Missouri snowpack below normal

Snowpack in the Missouri River drainage that eventually flows into Lake Sakakawea is currently running slightly less than average for this time of year.

The U.S. Army Corps of Engineers say the snow water equivalent in the snowpack above Fort Peck Reservoir in Montana equaled 84 percent of the Feb. 1 long-term average. For the Fort Peck to Sakakawea reach, generally considered the plains snowpack, the Feb. 1 percentage of normal was 86 percent.

According to the Corps, normally the Feb. 1 snowpack in the Missouri River basin has reached 64 percent of its yearly total.

Early indications are that runoff in the basin this spring will be 25.6 million acre feet of water. Average is considered 25.3 maf. With several weeks of winter remaining and spring rains to follow, conditions could change considerably before the start of the spring runoff.

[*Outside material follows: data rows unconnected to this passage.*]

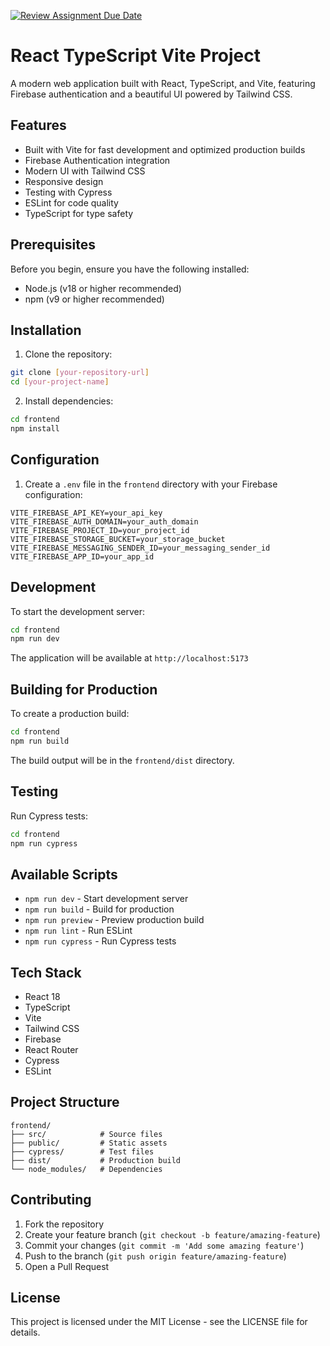 [![Review Assignment Due Date](https://classroom.github.com/assets/deadline-readme-button-22041afd0340ce965d47ae6ef1cefeee28c7c493a6346c4f15d667ab976d596c.svg)](https://classroom.github.com/a/mNaxAqQD)
# React TypeScript Vite Project

A modern web application built with React, TypeScript, and Vite, featuring Firebase authentication and a beautiful UI powered by Tailwind CSS.

##  Features

-  Built with Vite for fast development and optimized production builds
-  Firebase Authentication integration
-  Modern UI with Tailwind CSS
-  Responsive design
-  Testing with Cypress
-  ESLint for code quality
-  TypeScript for type safety

##  Prerequisites

Before you begin, ensure you have the following installed:
- Node.js (v18 or higher recommended)
- npm (v9 or higher recommended)

##  Installation

1. Clone the repository:
```bash
git clone [your-repository-url]
cd [your-project-name]
```

2. Install dependencies:
```bash
cd frontend
npm install
```

##  Configuration

1. Create a `.env` file in the `frontend` directory with your Firebase configuration:
```env
VITE_FIREBASE_API_KEY=your_api_key
VITE_FIREBASE_AUTH_DOMAIN=your_auth_domain
VITE_FIREBASE_PROJECT_ID=your_project_id
VITE_FIREBASE_STORAGE_BUCKET=your_storage_bucket
VITE_FIREBASE_MESSAGING_SENDER_ID=your_messaging_sender_id
VITE_FIREBASE_APP_ID=your_app_id
```

##  Development

To start the development server:

```bash
cd frontend
npm run dev
```

The application will be available at `http://localhost:5173`

##  Building for Production

To create a production build:

```bash
cd frontend
npm run build
```

The build output will be in the `frontend/dist` directory.

##  Testing

Run Cypress tests:

```bash
cd frontend
npm run cypress
```

##  Available Scripts

- `npm run dev` - Start development server
- `npm run build` - Build for production
- `npm run preview` - Preview production build
- `npm run lint` - Run ESLint
- `npm run cypress` - Run Cypress tests

##  Tech Stack

- React 18
- TypeScript
- Vite
- Tailwind CSS
- Firebase
- React Router
- Cypress
- ESLint

##  Project Structure

```
frontend/
├── src/            # Source files
├── public/         # Static assets
├── cypress/        # Test files
├── dist/           # Production build
└── node_modules/   # Dependencies
```

##  Contributing

1. Fork the repository
2. Create your feature branch (`git checkout -b feature/amazing-feature`)
3. Commit your changes (`git commit -m 'Add some amazing feature'`)
4. Push to the branch (`git push origin feature/amazing-feature`)
5. Open a Pull Request

##  License

This project is licensed under the MIT License - see the LICENSE file for details.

As of Feb. 1 the Corps expects Lake Sakakawea to peak this summer slightly over 1,842.2 feet. Last year Sakakawea saw a peak elevation of 1,852.8 feet. Spillway level is 1,854 feet. Lake Sakakawea stood at 1,838.72 feet Wednesday and is expected to reach its Feb. 28 target level of 1,837.5 feet, an elevation considered necessary to provide ample storage in preparation for spring runoff.